Your assignment => In the listing below, find the line with "Michael Maloney, OD" and the line with "Diba Ossareh, OD". Repeat those two lines and all lines between them exactly.
>>>>>
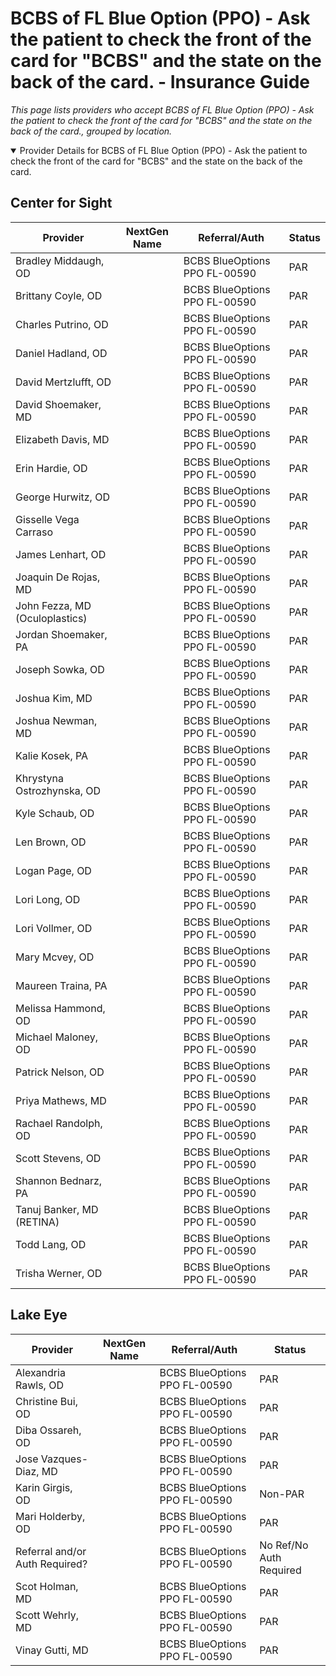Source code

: # BCBS of FL Blue Option (PPO) - Ask the patient to check the front of the card for "BCBS" and the state on the back of the card. - Insurance Guide

*This page lists providers who accept BCBS of FL Blue Option (PPO) - Ask the patient to check the front of the card for "BCBS" and the state on the back of the card., grouped by location.*

<details open><summary>Provider Details for BCBS of FL Blue Option (PPO) - Ask the patient to check the front of the card for "BCBS" and the state on the back of the card.</summary>

## Center for Sight

| Provider | NextGen Name | Referral/Auth | Status |
|----------|-------------|--------------|--------|
| Bradley Middaugh, OD |  | BCBS BlueOptions PPO FL-00590 | PAR |
| Brittany Coyle, OD |  | BCBS BlueOptions PPO FL-00590 | PAR |
| Charles Putrino, OD |  | BCBS BlueOptions PPO FL-00590 | PAR |
| Daniel Hadland, OD |  | BCBS BlueOptions PPO FL-00590 | PAR |
| David Mertzlufft, OD |  | BCBS BlueOptions PPO FL-00590 | PAR |
| David Shoemaker, MD |  | BCBS BlueOptions PPO FL-00590 | PAR |
| Elizabeth Davis, MD |  | BCBS BlueOptions PPO FL-00590 | PAR |
| Erin Hardie, OD |  | BCBS BlueOptions PPO FL-00590 | PAR |
| George Hurwitz, OD |  | BCBS BlueOptions PPO FL-00590 | PAR |
| Gisselle Vega Carraso |  | BCBS BlueOptions PPO FL-00590 | PAR |
| James Lenhart, OD |  | BCBS BlueOptions PPO FL-00590 | PAR |
| Joaquin De Rojas, MD |  | BCBS BlueOptions PPO FL-00590 | PAR |
| John Fezza, MD (Oculoplastics) |  | BCBS BlueOptions PPO FL-00590 | PAR |
| Jordan Shoemaker, PA |  | BCBS BlueOptions PPO FL-00590 | PAR |
| Joseph Sowka, OD |  | BCBS BlueOptions PPO FL-00590 | PAR |
| Joshua Kim, MD |  | BCBS BlueOptions PPO FL-00590 | PAR |
| Joshua Newman, MD |  | BCBS BlueOptions PPO FL-00590 | PAR |
| Kalie Kosek, PA |  | BCBS BlueOptions PPO FL-00590 | PAR |
| Khrystyna Ostrozhynska, OD |  | BCBS BlueOptions PPO FL-00590 | PAR |
| Kyle Schaub, OD |  | BCBS BlueOptions PPO FL-00590 | PAR |
| Len Brown, OD |  | BCBS BlueOptions PPO FL-00590 | PAR |
| Logan Page, OD |  | BCBS BlueOptions PPO FL-00590 | PAR |
| Lori Long, OD |  | BCBS BlueOptions PPO FL-00590 | PAR |
| Lori Vollmer, OD |  | BCBS BlueOptions PPO FL-00590 | PAR |
| Mary Mcvey, OD |  | BCBS BlueOptions PPO FL-00590 | PAR |
| Maureen Traina, PA |  | BCBS BlueOptions PPO FL-00590 | PAR |
| Melissa Hammond, OD |  | BCBS BlueOptions PPO FL-00590 | PAR |
| Michael Maloney, OD |  | BCBS BlueOptions PPO FL-00590 | PAR |
| Patrick Nelson, OD |  | BCBS BlueOptions PPO FL-00590 | PAR |
| Priya Mathews, MD |  | BCBS BlueOptions PPO FL-00590 | PAR |
| Rachael Randolph, OD |  | BCBS BlueOptions PPO FL-00590 | PAR |
| Scott Stevens, OD |  | BCBS BlueOptions PPO FL-00590 | PAR |
| Shannon Bednarz, PA |  | BCBS BlueOptions PPO FL-00590 | PAR |
| Tanuj Banker, MD (RETINA) |  | BCBS BlueOptions PPO FL-00590 | PAR |
| Todd Lang, OD |  | BCBS BlueOptions PPO FL-00590 | PAR |
| Trisha Werner, OD |  | BCBS BlueOptions PPO FL-00590 | PAR |

## Lake Eye 

| Provider | NextGen Name | Referral/Auth | Status |
|----------|-------------|--------------|--------|
| Alexandria Rawls, OD |  | BCBS BlueOptions PPO FL-00590 | PAR |
| Christine Bui, OD |  | BCBS BlueOptions PPO FL-00590 | PAR |
| Diba Ossareh, OD |  | BCBS BlueOptions PPO FL-00590 | PAR |
| Jose Vazques-Diaz, MD |  | BCBS BlueOptions PPO FL-00590 | PAR |
| Karin Girgis, OD |  | BCBS BlueOptions PPO FL-00590 | Non-PAR |
| Mari Holderby, OD |  | BCBS BlueOptions PPO FL-00590 | PAR |
| Referral and/or Auth Required? |  | BCBS BlueOptions PPO FL-00590 | No Ref/No Auth Required |
| Scot Holman, MD |  | BCBS BlueOptions PPO FL-00590 | PAR |
| Scott Wehrly, MD |  | BCBS BlueOptions PPO FL-00590 | PAR |
| Vinay Gutti, MD |  | BCBS BlueOptions PPO FL-00590 | PAR |

</details>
<<<<<
Written solution =>
| Michael Maloney, OD |  | BCBS BlueOptions PPO FL-00590 | PAR |
| Patrick Nelson, OD |  | BCBS BlueOptions PPO FL-00590 | PAR |
| Priya Mathews, MD |  | BCBS BlueOptions PPO FL-00590 | PAR |
| Rachael Randolph, OD |  | BCBS BlueOptions PPO FL-00590 | PAR |
| Scott Stevens, OD |  | BCBS BlueOptions PPO FL-00590 | PAR |
| Shannon Bednarz, PA |  | BCBS BlueOptions PPO FL-00590 | PAR |
| Tanuj Banker, MD (RETINA) |  | BCBS BlueOptions PPO FL-00590 | PAR |
| Todd Lang, OD |  | BCBS BlueOptions PPO FL-00590 | PAR |
| Trisha Werner, OD |  | BCBS BlueOptions PPO FL-00590 | PAR |

## Lake Eye 

| Provider | NextGen Name | Referral/Auth | Status |
|----------|-------------|--------------|--------|
| Alexandria Rawls, OD |  | BCBS BlueOptions PPO FL-00590 | PAR |
| Christine Bui, OD |  | BCBS BlueOptions PPO FL-00590 | PAR |
| Diba Ossareh, OD |  | BCBS BlueOptions PPO FL-00590 | PAR |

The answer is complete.